How do you pronounce the word "Haida"? What does it mean?
Haida is pronounced "HIGH-dah." This is an English pronunciation of their native word Xayda, which means "person."
Where do the Haidas live?
The Haida Indians are original people of the Pacific Northwest Coast. Their homelands are the islands near the coast of southeastern Alaska and northwest British
Columbia, particularly the Haida Gwaii archipelago and Prince of Wales Island. Here is a map
showing the location of the Haida communities of Haida Gwaii.
How is the Haida Indian nation organized?
In Canada, there are two separate Haida communities, called Masset and Skidegate. Each has its own reserve, or reservation.
Reserves are land that belongs to a Native American tribe and is legally under their control.
Each Haida tribe--known as a band or First Nation in Canada--is
politically independent and has its own leadership. The two Haida First Nations each have their own
government, laws, police, and services, just like small countries. However, the Haidas are also Canadian citizens and must obey Canadian law.

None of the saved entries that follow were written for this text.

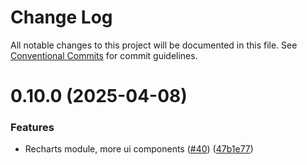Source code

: # Change Log

All notable changes to this project will be documented in this file.
See [Conventional Commits](https://conventionalcommits.org) for commit guidelines.

# 0.10.0 (2025-04-08)

### Features

* Recharts module, more ui components ([#40](https://github.com/sqlrooms/sqlrooms/issues/40)) ([47b1e77](https://github.com/sqlrooms/sqlrooms/commit/47b1e77bb8ef553d285e17ccdffa51b87e6eb9de))
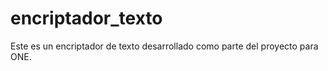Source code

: # encriptador_texto
Este es un encriptador de texto desarrollado como parte del proyecto para ONE.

Haidas in the United States do not have reservations. Like most Alaska Natives, they live in a Native village instead, which is called
Hydaburg. Alaska Native villages do not have the same sovereignty rights that Indian nations in other US states do, but the Haidas belong to
a coalition called the Central Council of the Tlingit and Haida Indian Tribes of Alaska which handles tribal
government on behalf of several Native villages. The Haidas of Hydaburg also have a local council that has economic control over their village and its
What language do the Haida Indians speak?
Almost all Haida people speak English today, but some Haidas, especially elders, also speak their native
Haida language. Haida is a complicated language with many sounds that don't exist in English.

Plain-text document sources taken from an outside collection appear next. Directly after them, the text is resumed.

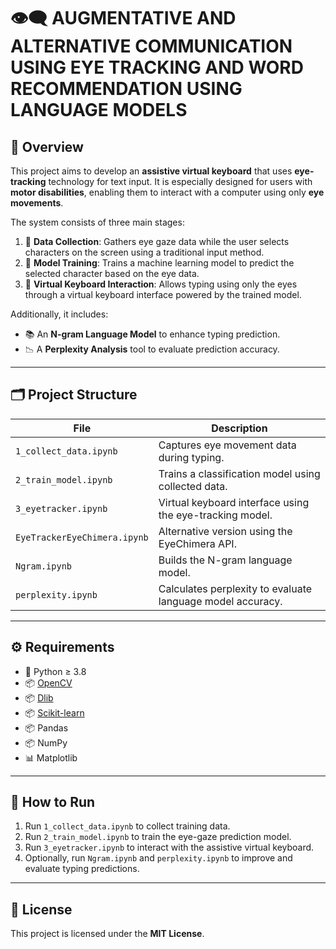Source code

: # 👁️‍🗨️ AUGMENTATIVE AND ALTERNATIVE COMMUNICATION USING EYE TRACKING AND WORD RECOMMENDATION USING LANGUAGE MODELS

## 🧠 Overview

This project aims to develop an **assistive virtual keyboard** that uses **eye-tracking** technology for text input. It is especially designed for users with **motor disabilities**, enabling them to interact with a computer using only **eye movements**.

The system consists of three main stages:

1. 🎯 **Data Collection**: Gathers eye gaze data while the user selects characters on the screen using a traditional input method.
2. 🧪 **Model Training**: Trains a machine learning model to predict the selected character based on the eye data.
3. 💬 **Virtual Keyboard Interaction**: Allows typing using only the eyes through a virtual keyboard interface powered by the trained model.

Additionally, it includes:
- 📚 An **N-gram Language Model** to enhance typing prediction.
- 📉 A **Perplexity Analysis** tool to evaluate prediction accuracy.

---

## 🗂️ Project Structure

| File | Description |
|------|-------------|
| `1_collect_data.ipynb` | Captures eye movement data during typing. |
| `2_train_model.ipynb` | Trains a classification model using collected data. |
| `3_eyetracker.ipynb` | Virtual keyboard interface using the eye-tracking model. |
| `EyeTrackerEyeChimera.ipynb` | Alternative version using the EyeChimera API. |
| `Ngram.ipynb` | Builds the N-gram language model. |
| `perplexity.ipynb` | Calculates perplexity to evaluate language model accuracy. |

---

## ⚙️ Requirements

- 🐍 Python ≥ 3.8  
- 📦 [OpenCV](https://opencv.org/)  
- 📦 [Dlib](http://dlib.net/)  
- 📦 [Scikit-learn](https://scikit-learn.org/)  
- 📦 Pandas  
- 📦 NumPy  
- 📊 Matplotlib

---

## 🚀 How to Run

1. Run `1_collect_data.ipynb` to collect training data.
2. Run `2_train_model.ipynb` to train the eye-gaze prediction model.
3. Run `3_eyetracker.ipynb` to interact with the assistive virtual keyboard.
4. Optionally, run `Ngram.ipynb` and `perplexity.ipynb` to improve and evaluate typing predictions.

---

## 📝 License

This project is licensed under the **MIT License**.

If you'd like to know an easy Haida word, "háw'aa" (sounds a little like how-ah) means "thank you" in Haida.
You can also read a Haida picture dictionary here.
Today Haida is an endangered language because most children aren't learning it anymore.
However, some Haida people are working to keep their language alive.
What was Haida culture like in the past? What is it like now?
Here's a link to an online museum exhibit on the Haidas from Canada.
There you can find information about the Haidas in the past and today.
How do Haida Indian children live, and what did they do in the past?
They do the same things any children do--play with each other, go to school and help around the house.
Many Haida children like to go hunting and fishing with their fathers. In the past, Indian kids had more
chores and less time to play, just like early colonial children. But they did have dolls,
toys and games to play.
Like many Native Americans, Haida mothers traditionally carried their babies in
cradleboards on their backs. Here is a website with Native American cradle board pictures.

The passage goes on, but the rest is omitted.